Core Problem: Do GNNs possess sufficient expressive power to reason about satisfiability?
Prior work lacks a systematic analysis of GNN expressiveness on SAT tasks. Although one might intuit that "SAT is NP-hard, therefore GNNs must be insufficient," expressive power and computational complexity are orthogonal concepts—for instance, planar SAT is also NP-complete, yet 4-WL can identify all planar graphs.
Method¶
Overall Architecture¶
This is a theory-driven work. The core contributions are a series of theorems and constructions concerning the distinguishability of SAT formulas by the WL hierarchy, supplemented by experimental validation. The research pipeline proceeds as follows:
- Define a graph representation for SAT formulas (LCN: Literal-Clause graph with Negation connections)
- Construct families of WL-indistinguishable SAT instances
- Analyze the distinguishability of special SAT families (regular, planar, random)
- Validate WL expressiveness on random and competition instances
Key Designs¶
Graph Representation: LCN (Literal-Clause Graph with Negation Connections)¶
The standard LCG is a bipartite graph between literals and clauses. This paper emphasizes that edges between each literal and its negation must be added (yielding LCN), because: - Removing node labels (to preserve permutation invariance) causes information loss in LCG alone - The LCN representation is sufficient: an unlabeled LCN uniquely determines a SAT formula up to isomorphism
Theorem 5.3 (Main Theorem): \(k\)-WL-Indistinguishable SAT Instances¶
Construction: Based on the classical Cai-Fürer-Immerman (1992) construction.
Given a graph \(G\), a formula \(f_G\) is constructed to encode "whether \(G\) admits an even orientation of edges" (an orientation where every vertex has even out-degree). The answer depends on the parity of the number of edges. A "twisted" formula \(\tilde{f}_G\) is then constructed by reversing one edge to bidirectional. Consequently, exactly one of \(f_G\) and \(\tilde{f}_G\) is satisfiable and the other is not, yet their LCNs are indistinguishable under \(n\)-WL.

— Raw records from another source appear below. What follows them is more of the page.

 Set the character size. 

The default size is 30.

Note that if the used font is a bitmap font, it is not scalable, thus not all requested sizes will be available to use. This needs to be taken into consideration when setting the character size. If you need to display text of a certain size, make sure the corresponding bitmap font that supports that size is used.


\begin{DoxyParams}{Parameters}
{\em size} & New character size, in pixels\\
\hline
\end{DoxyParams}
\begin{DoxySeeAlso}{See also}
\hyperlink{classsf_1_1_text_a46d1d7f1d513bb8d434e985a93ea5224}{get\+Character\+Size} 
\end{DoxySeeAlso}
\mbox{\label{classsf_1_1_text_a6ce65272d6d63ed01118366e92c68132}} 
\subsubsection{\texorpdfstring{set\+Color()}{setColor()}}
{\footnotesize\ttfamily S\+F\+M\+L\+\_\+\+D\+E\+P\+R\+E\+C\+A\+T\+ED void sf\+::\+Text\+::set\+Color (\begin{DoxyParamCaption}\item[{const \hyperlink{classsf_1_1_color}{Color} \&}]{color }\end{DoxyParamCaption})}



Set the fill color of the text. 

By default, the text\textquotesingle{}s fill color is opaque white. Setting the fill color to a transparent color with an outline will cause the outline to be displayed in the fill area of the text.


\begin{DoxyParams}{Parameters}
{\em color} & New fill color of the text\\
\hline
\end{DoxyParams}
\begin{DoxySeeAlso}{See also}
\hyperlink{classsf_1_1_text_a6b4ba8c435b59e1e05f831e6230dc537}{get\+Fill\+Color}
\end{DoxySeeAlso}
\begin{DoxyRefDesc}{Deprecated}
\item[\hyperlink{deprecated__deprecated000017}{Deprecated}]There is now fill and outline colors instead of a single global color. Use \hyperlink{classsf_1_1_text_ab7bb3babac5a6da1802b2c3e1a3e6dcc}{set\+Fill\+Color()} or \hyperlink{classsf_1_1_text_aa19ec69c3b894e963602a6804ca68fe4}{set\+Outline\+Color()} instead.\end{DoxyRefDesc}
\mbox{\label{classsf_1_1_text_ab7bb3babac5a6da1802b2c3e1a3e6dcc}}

This construction is closely related to Tseitin formulas (hard instances for resolution)—both involve global inconsistency that cannot be detected by local reasoning.
Implications for Sequential Solvers (Lemma 5.4)¶
Many GNN-based SAT solvers (e.g., QuerySAT) operate by setting variables one at a time. Lemma 5.4 shows that if two formulas are \(k\)-WL-indistinguishable, the residual formulas remain indistinguishable even after \(\lfloor k/2 \rfloor - 1\) variables have been assigned.

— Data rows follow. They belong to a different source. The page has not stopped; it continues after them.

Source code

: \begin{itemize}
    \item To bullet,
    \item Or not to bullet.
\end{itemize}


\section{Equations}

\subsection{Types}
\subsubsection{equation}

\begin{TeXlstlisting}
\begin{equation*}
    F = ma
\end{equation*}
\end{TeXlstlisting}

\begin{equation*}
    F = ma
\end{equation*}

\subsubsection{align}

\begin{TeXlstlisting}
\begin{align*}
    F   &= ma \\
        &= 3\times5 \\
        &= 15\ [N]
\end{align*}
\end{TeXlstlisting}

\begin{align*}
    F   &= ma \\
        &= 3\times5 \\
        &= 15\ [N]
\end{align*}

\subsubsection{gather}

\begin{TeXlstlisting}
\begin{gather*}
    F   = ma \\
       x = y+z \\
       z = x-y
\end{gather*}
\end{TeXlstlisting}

Corollary 5.5: A WL-powerful GNN remains unable to distinguish satisfiable from unsatisfiable residual formulas even after setting \(\Theta(n)\) variables—with significant implications for learning restart strategies.

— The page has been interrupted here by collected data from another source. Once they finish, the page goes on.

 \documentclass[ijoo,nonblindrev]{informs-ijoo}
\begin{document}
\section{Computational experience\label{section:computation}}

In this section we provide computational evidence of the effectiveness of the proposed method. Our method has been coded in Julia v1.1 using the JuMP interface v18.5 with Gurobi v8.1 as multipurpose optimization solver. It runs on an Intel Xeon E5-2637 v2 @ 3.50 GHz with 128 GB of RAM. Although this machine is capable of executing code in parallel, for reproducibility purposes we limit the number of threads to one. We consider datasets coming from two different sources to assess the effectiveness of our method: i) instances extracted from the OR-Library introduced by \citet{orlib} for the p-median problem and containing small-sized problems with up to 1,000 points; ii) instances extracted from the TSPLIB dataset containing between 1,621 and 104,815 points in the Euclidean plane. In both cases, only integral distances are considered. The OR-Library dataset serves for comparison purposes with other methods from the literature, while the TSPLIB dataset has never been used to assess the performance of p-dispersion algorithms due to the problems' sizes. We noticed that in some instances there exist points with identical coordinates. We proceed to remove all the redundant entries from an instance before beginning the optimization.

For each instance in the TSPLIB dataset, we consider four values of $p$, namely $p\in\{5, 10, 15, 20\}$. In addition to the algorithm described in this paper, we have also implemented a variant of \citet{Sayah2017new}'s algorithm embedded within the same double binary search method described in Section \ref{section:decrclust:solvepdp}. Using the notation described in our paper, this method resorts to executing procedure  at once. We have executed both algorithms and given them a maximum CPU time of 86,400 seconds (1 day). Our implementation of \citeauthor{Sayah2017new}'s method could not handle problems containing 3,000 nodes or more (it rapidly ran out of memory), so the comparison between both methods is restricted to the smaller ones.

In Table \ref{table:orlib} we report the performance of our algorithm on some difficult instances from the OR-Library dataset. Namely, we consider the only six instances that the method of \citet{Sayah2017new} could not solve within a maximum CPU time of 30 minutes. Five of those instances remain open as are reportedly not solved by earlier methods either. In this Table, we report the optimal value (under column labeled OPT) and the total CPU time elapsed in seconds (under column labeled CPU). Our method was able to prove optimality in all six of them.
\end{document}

3-Regular SAT: An NP-Complete Problem Where WL Is Entirely Useless¶
Define \(k\)-regular SAT: each literal appears in exactly \(k\) clauses, and each clause contains exactly \(k\) literals.
- Theorem 5.1: 3-regular SAT is NP-complete
- Observation 5.2: The WL test cannot distinguish any two 3-regular SAT formulas with the same number of variables
Positive Results: Distinguishable SAT Families¶
Planar SAT (Theorem 6.1): 4-WL can distinguish all planar SAT instances, since planar graphs are completely identified by 4-WL.
Random SAT (Theorem 6.3): CNF formulas sampled from a uniformly random literal-incidence graph are identified by WL with probability at least \(1 - n^{-1/7}\).
Loss & Training¶
This is a purely theoretical work with no model training. The experimental section validates WL expressiveness by: - Running \(r\) rounds of WL on a satisfiable formula and imposing equality constraints on literals within the same equivalence class - Checking whether the constrained formula \(f_r\) remains satisfiable - Defining \(r_{\text{crit}}\) as the minimum number of rounds for which \(f_r\) is satisfiable
Key Experimental Results¶
Main Results: Random Instances (G4SAT Benchmark)¶
| Family | Difficulty | \(r_{\text{crit}}\) | \(r_{\text{converge}}\) | Variables | Count |
|---|---|---|---|---|---|
| 3-SAT | easy | 2.97±0.18 | 3.68±0.47 | 26±9 | 1000 |
| 3-SAT | medium | 3.00±0.04 | 3.92±0.28 | 119±47 | 1000 |
| 3-SAT | hard++ | 3.08±0.28 | 4.00±0.00 | 5001±62 | 25 |
| k-clique | easy | 4.12±0.73 | 6.26±0.83 | 33±13 | 960 |
Random instances typically require only 3–4 WL rounds to distinguish literals; approximately 40% of formulas have all literals uniquely identified upon convergence.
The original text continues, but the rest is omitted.